Although an alcoholic beverage can be made using almost any fruit or berry one can squeeze a bit of juice out of, the process of fermentation often needs to be artificially assisted. A lack of sugar and unreliable levels of acidity in many fruits and berries may require dilution with water and the addition of sugar and nutrients to encourage the natural yeasts to do their thing.

Not so with wine. The grape has been cultivated over millennia to have an almost perfect balance of all that is needed to produce a tasty alcoholic beverage with minimal interference and the wine will continue to develop after bottling.

Unlike the proper stuff, fruit wines are unlikely to benefit from any ageing in the bottle. If anyone ever says anything like “I’ve been waiting for a special occasion like this to crack open a couple of bottles of my ‘78 Elderberry Reserve Superb” it is probably a good idea to come up with a suitable excuse, and leave.

And this brings me to the flavour and the magic of the grape. Of course, if one orders a strawberry wine one is not going to be too surprised that it tastes a bit like strawberries. Astonishingly however, a glass of wine very rarely ever tastes of grape. Whether one considers those tasting notes on the label of a bottle of wine pretentious or a useful indication of what is about to be poured into the glass, they almost never mention ‘overtones of grapiness’. They will, however, mention an array of other flavours from oak to chocolate. And that’s amazing. No oak leaf or chocolate bar is ever allowed near a vat of wine, yet such flavours are aromas undeniably present.

Most decent winemakers have decades, if not generations, of experience to rely on when working particular vineyards. The established rules, regulations and practices behind producing a flavoursome vintage requires dedication to the art. Your dad, making a batch of dandelion wine in his garage, is perhaps a little less qualified. A year of long days in the vineyard and the winery in order to produce a few barrels of a single vintage is not really comparable to an afternoon of mixing grape extract with fruit juice in a bucket.

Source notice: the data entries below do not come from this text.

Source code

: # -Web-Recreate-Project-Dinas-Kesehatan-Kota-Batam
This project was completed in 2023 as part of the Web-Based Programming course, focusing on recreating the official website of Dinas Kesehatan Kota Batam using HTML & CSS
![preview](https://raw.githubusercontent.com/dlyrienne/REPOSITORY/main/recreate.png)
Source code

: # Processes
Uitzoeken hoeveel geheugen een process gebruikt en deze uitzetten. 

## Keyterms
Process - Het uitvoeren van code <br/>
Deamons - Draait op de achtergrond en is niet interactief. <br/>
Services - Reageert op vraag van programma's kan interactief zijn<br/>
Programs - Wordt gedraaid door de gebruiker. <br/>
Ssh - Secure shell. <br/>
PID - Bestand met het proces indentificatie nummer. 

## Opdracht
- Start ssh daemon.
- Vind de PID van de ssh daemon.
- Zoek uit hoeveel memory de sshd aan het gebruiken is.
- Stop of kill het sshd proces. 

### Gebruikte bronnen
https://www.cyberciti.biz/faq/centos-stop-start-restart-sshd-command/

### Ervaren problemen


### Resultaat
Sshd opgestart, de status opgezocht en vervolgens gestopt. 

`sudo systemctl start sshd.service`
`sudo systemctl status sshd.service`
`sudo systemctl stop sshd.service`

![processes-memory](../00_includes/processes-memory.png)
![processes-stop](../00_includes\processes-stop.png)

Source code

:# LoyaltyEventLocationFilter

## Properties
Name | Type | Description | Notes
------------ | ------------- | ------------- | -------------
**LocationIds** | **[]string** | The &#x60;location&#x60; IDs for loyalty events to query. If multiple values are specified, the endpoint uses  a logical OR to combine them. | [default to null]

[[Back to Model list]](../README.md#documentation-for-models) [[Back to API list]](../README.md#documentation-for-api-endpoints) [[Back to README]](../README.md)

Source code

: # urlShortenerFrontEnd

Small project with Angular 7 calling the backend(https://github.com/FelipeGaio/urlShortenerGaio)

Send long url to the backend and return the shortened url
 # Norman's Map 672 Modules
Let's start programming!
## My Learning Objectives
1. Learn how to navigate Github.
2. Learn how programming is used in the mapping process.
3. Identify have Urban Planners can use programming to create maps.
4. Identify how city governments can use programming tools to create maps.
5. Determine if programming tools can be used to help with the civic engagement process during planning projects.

It is wonderful to see so many new establishments dedicated to the enjoyment of the grape springing up across the city. Indeed Asia is opening up as one of the world’s fastest growing wine markets. Unfortunately the obscene tax on wine in Thailand* means shelling out on a decent bottle remains something reserved for special occasions. There are bottles available in supermarkets for a few hundred baht a pop here, but they are nothing special and often, due to a lack of care, what is in them may be a little disappointing. And no, I don’t care how ‘reasonably priced’ Mont Clair is, grape paste shipped from South Africa and mixed with God-knows-what does not a tasty wine make.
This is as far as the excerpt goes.